Error running index_db() on a large fastq file: Duplicate key? UNIQUE constraint failed: offset_data.key · biopython/biopython#2038

(25 留言) (0 反應) (0 負責人)Python (3,452 star) (1,580 fork)batch import

Bughelp wanted

描述

Setup

I am reporting a problem with Biopython version, Python version, and operating system as follows.
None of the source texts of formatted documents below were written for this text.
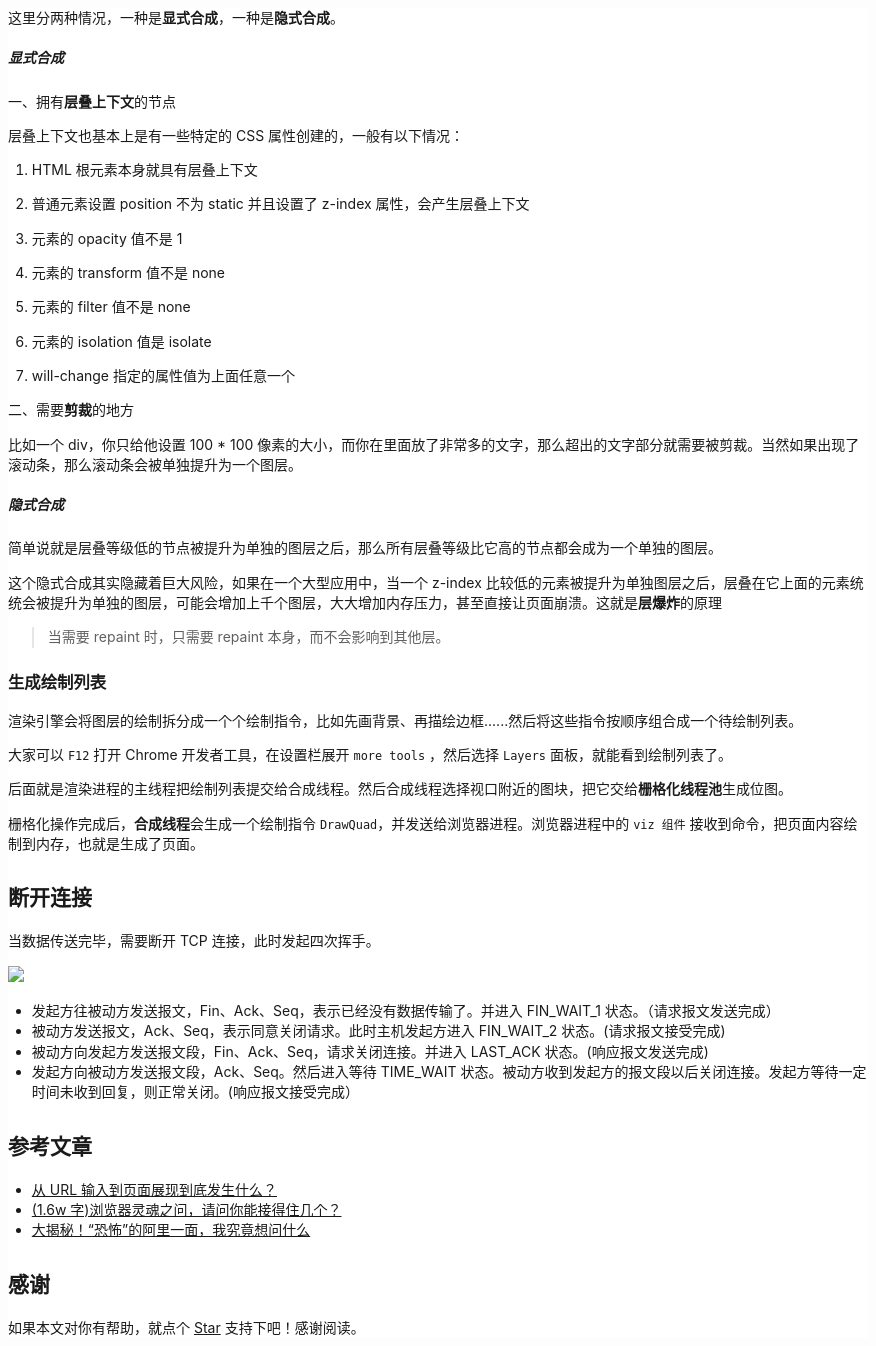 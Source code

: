 这里分两种情况，一种是**显式合成**，一种是**隐式合成**。

##### 显式合成

一、拥有**层叠上下文**的节点

层叠上下文也基本上是有一些特定的 CSS 属性创建的，一般有以下情况：

1. HTML 根元素本身就具有层叠上下文

2. 普通元素设置 position 不为 static 并且设置了 z-index 属性，会产生层叠上下文

3. 元素的 opacity 值不是 1

4. 元素的 transform 值不是 none

5. 元素的 filter 值不是 none

6. 元素的 isolation 值是 isolate

7. will-change 指定的属性值为上面任意一个

二、需要**剪裁**的地方

比如一个 div，你只给他设置 100 \* 100 像素的大小，而你在里面放了非常多的文字，那么超出的文字部分就需要被剪裁。当然如果出现了滚动条，那么滚动条会被单独提升为一个图层。

##### 隐式合成

简单说就是层叠等级低的节点被提升为单独的图层之后，那么所有层叠等级比它高的节点都会成为一个单独的图层。

这个隐式合成其实隐藏着巨大风险，如果在一个大型应用中，当一个 z-index 比较低的元素被提升为单独图层之后，层叠在它上面的元素统统会被提升为单独的图层，可能会增加上千个图层，大大增加内存压力，甚至直接让页面崩溃。这就是**层爆炸**的原理

> 当需要 repaint 时，只需要 repaint 本身，而不会影响到其他层。

### 生成绘制列表

渲染引擎会将图层的绘制拆分成一个个绘制指令，比如先画背景、再描绘边框......然后将这些指令按顺序组合成一个待绘制列表。

大家可以 `F12` 打开 Chrome 开发者工具，在设置栏展开 `more tools` ，然后选择 `Layers` 面板，就能看到绘制列表了。

后面就是渲染进程的主线程把绘制列表提交给合成线程。然后合成线程选择视口附近的图块，把它交给**栅格化线程池**生成位图。

栅格化操作完成后，**合成线程**会生成一个绘制指令 `DrawQuad`，并发送给浏览器进程。浏览器进程中的 `viz 组件` 接收到命令，把页面内容绘制到内存，也就是生成了页面。

## 断开连接

当数据传送完毕，需要断开 TCP 连接，此时发起四次挥手。

![](https://user-gold-cdn.xitu.io/2020/4/26/171b4b37a6e26aa9?w=679&h=410&f=jpeg&s=56109)

- 发起方往被动方发送报文，Fin、Ack、Seq，表示已经没有数据传输了。并进入 FIN_WAIT_1 状态。（请求报文发送完成）
- 被动方发送报文，Ack、Seq，表示同意关闭请求。此时主机发起方进入 FIN_WAIT_2 状态。(请求报文接受完成)
- 被动方向发起方发送报文段，Fin、Ack、Seq，请求关闭连接。并进入 LAST_ACK 状态。(响应报文发送完成)
- 发起方向被动方发送报文段，Ack、Seq。然后进入等待 TIME_WAIT 状态。被动方收到发起方的报文段以后关闭连接。发起方等待一定时间未收到回复，则正常关闭。(响应报文接受完成）

## 参考文章

- [从 URL 输入到页面展现到底发生什么？](https://segmentfault.com/a/1190000017184701)
- [(1.6w 字)浏览器灵魂之问，请问你能接得住几个？](https://juejin.im/post/5df5bcea6fb9a016091def69)
- [大揭秘！“恐怖”的阿里一面，我究竟想问什么](https://juejin.im/post/5d4cd42a6fb9a06aea618155)

## 感谢

如果本文对你有帮助，就点个 [Star](https://github.com/yanxugong/blog) 支持下吧！感谢阅读。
The script is running in a singularity container, which is set up as follows:

>>> import sys; print(sys.version)
3.7.3 (default, Apr  3 2019, 05:39:12) 
[GCC 8.3.0]
>>> import platform; print(platform.python_implementation()); print(platform.platform())
CPython
Linux-3.10.0-862.11.6.el7.x86_64-x86_64-with-Ubuntu-19.04-disco
>>> import Bio; print(Bio.__version__)
1.73

The script is being called from a snakemake workflow, on a host configured as follows (biopython is not installed on the host):

>>> import sys; print(sys.version)
3.6.3 (default, Jan  9 2018, 10:19:07) 
[GCC 4.8.5 20150623 (Red Hat 4.8.5-11)]
>>> import platform; print(platform.python_implementation()); print(platform.platform())
CPython
Linux-3.10.0-862.11.6.el7.x86_64-x86_64-with-redhat-7.6-Maipo

Expected behaviour

I'm trying to index a large fastq file with 613,974,956 records using SeqIO.index_db().

Actual behaviour

I'm getting an error about duplicate read IDs,using index_db(), but I'm sure there are no duplicate identifiers. I've tried replacing the standard fastq identifier (e.g. @MG00HS20:1017:CAK56ANXX:6:1101:12529:2055 1:N:0:) with a single integer, but the error still occurs.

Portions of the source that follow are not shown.